Another strategy would be to take a personal loan to repay your credit card debt. Personal loans come with a lower APR, allowing you to save hundreds of dollars in interest payments.
What you have to do:
- Consult a financial expert if debt consolidation is the right strategy for you.
- Find a card with a 0% introductory offer.
- Make more than the minimum payment to pay it off quickly.
We already laid out a plan for you to repay your debt, but if nothing seems to work, bankruptcy is the last resort you should look at. However, do understand that bankruptcies stay on your credit report for years, and it could bring your credit score down, between 130 and 200 points. You should seek professional help when choosing the right type of bankruptcy proceedings; chapter 7 or chapter 13 bankruptcy. Since we’re not legal experts, kindly go through the IRS resources for Chapter 7 and Chapter 13 bankruptcy.
What you have to do:
- Consult a legal expert and find out the right way towards bankruptcy.

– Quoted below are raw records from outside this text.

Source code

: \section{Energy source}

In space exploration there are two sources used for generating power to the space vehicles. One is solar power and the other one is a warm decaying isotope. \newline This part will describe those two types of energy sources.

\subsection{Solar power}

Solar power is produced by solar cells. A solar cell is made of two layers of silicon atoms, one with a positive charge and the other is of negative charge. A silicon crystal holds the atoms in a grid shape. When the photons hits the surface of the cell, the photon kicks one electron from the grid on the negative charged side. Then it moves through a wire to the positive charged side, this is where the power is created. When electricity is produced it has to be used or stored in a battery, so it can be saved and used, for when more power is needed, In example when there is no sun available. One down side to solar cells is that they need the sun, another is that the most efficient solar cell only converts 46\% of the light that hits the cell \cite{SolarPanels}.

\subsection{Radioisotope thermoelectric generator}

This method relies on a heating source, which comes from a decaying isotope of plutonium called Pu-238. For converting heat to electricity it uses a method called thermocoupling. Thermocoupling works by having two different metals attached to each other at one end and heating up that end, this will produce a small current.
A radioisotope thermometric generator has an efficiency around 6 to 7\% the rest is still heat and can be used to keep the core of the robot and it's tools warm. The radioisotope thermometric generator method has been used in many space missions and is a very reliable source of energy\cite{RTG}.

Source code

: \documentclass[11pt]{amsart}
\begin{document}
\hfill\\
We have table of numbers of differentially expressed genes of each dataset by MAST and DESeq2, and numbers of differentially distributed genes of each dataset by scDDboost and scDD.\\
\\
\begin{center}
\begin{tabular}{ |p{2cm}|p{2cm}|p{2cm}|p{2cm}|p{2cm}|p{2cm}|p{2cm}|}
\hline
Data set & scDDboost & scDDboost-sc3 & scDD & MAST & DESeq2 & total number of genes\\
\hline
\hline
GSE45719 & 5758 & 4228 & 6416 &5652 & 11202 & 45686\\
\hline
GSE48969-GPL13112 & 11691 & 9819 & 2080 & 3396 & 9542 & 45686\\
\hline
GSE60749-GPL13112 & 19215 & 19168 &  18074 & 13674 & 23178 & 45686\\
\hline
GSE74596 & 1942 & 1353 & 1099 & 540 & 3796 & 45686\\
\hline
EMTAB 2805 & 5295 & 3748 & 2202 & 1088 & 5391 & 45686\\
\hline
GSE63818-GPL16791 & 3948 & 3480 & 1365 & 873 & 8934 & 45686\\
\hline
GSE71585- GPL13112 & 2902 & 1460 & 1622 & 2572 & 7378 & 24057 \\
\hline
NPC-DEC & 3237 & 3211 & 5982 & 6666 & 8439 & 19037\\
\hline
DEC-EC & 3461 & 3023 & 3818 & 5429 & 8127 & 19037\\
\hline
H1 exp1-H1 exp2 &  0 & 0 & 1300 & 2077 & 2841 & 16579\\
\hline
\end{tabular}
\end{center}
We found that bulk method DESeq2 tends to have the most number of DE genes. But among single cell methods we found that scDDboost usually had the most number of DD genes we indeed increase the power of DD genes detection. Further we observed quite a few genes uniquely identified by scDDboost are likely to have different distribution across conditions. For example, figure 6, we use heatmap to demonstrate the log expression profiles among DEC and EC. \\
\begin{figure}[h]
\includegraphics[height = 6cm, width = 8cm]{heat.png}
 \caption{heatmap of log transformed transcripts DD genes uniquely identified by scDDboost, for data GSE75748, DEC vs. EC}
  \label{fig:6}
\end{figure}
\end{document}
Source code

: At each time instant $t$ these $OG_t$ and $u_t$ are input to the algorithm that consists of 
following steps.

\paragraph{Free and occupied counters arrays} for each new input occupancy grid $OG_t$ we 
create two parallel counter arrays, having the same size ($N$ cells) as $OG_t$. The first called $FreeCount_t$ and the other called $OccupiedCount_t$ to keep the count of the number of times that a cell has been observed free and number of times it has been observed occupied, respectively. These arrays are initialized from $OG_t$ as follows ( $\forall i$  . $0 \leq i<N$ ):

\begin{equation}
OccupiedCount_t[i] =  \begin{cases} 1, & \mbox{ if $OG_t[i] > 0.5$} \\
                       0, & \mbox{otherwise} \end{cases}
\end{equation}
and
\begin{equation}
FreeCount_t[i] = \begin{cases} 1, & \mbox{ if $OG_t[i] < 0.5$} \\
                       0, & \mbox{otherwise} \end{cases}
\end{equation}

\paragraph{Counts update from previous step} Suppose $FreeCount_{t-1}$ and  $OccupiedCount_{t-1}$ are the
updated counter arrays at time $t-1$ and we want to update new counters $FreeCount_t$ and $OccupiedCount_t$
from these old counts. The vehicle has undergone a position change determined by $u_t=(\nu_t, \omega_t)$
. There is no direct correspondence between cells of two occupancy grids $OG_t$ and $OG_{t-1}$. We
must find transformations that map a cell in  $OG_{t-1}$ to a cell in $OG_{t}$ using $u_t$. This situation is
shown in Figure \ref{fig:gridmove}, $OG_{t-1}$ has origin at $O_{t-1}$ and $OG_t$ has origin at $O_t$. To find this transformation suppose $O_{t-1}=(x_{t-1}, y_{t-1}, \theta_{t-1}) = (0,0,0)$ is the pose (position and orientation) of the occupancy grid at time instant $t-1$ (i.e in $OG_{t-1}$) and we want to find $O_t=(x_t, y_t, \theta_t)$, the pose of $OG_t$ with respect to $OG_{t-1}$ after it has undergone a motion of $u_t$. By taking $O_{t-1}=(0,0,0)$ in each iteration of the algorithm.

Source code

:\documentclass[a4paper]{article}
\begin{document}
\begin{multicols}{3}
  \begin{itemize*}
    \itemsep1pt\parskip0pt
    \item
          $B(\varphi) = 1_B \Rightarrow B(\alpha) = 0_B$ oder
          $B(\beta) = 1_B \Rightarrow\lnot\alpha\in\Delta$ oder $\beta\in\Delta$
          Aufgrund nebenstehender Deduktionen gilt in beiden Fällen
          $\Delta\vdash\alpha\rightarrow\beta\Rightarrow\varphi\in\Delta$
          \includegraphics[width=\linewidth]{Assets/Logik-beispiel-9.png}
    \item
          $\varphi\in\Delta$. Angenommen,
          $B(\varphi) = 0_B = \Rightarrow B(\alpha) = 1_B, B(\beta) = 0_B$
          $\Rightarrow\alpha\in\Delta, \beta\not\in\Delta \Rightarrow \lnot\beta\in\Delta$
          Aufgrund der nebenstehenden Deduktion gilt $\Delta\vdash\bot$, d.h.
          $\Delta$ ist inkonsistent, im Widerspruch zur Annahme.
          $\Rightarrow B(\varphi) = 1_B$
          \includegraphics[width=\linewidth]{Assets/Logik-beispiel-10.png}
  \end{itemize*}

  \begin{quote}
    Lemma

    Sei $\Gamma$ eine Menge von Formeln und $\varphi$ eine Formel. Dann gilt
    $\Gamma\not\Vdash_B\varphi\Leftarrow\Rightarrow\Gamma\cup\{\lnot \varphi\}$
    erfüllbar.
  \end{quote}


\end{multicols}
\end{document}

Out of the hardest things that you have done in life, getting out of credit card debt is likely to rank at the top. It will require lifestyle adjustments, budgetary restraints, and above all, it will need you to reconsider your entire financial life. However, you should focus on the silver lining, a debt-free future, no more creditor calls, and peace of mind. We understand that it’s difficult, but people like yourself do it, so you can do it as well.